Publication ,  Journal Article
Mirzaalian, H; Ning, L; Savadjiev, P; Pasternak, O; Bouix, S; Michailovich, O; Grant, G; Marx, CE; Morey, RA; Flashman, LA; George, MS ...
Published in: Neuroimage
July 15, 2016

We propose a novel method to harmonize diffusion MRI data acquired from multiple sites and scanners, which is imperative for joint analysis of the data to significantly increase sample size and statistical power of neuroimaging studies. Our method incorporates the following main novelties: i) we take into account the scanner-dependent spatial variability of the diffusion signal in different parts of the brain; ii) our method is independent of compartmental modeling of diffusion (e.g., tensor, and intra/extra cellular compartments) and the acquired signal itself is corrected for scanner related differences; and iii) inter-subject variability as measured by the coefficient of variation is maintained at each site. We represent the signal in a basis of spherical harmonics and compute several rotation invariant spherical harmonic features to estimate a region and tissue specific linear mapping between the signal from different sites (and scanners). We validate our method on diffusion data acquired from seven different sites (including two GE, three Philips, and two Siemens scanners) on a group of age-matched healthy subjects.
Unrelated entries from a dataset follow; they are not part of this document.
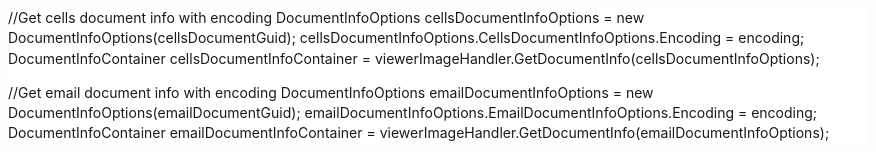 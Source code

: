 //Get cells document info with encoding
DocumentInfoOptions cellsDocumentInfoOptions = new DocumentInfoOptions(cellsDocumentGuid);
cellsDocumentInfoOptions.CellsDocumentInfoOptions.Encoding = encoding;
DocumentInfoContainer cellsDocumentInfoContainer = viewerImageHandler.GetDocumentInfo(cellsDocumentInfoOptions);

//Get email document info with encoding
DocumentInfoOptions emailDocumentInfoOptions = new DocumentInfoOptions(emailDocumentGuid);
emailDocumentInfoOptions.EmailDocumentInfoOptions.Encoding = encoding;
DocumentInfoContainer emailDocumentInfoContainer = viewerImageHandler.GetDocumentInfo(emailDocumentInfoOptions);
Since the extracted rotation invariant spherical harmonic features depend on the accuracy of the brain parcellation provided by Freesurfer, we propose a feature based refinement of the original parcellation such that it better characterizes the anatomy and provides robust linear mappings to harmonize the dMRI data. We demonstrate the efficacy of our method by statistically comparing diffusion measures such as fractional anisotropy, mean diffusivity and generalized fractional anisotropy across multiple sites before and after data harmonization. We also show results using tract-based spatial statistics before and after harmonization for independent validation of the proposed methodology. Our experimental results demonstrate that, for nearly identical acquisition protocol across sites, scanner-specific differences can be accurately removed using the proposed method.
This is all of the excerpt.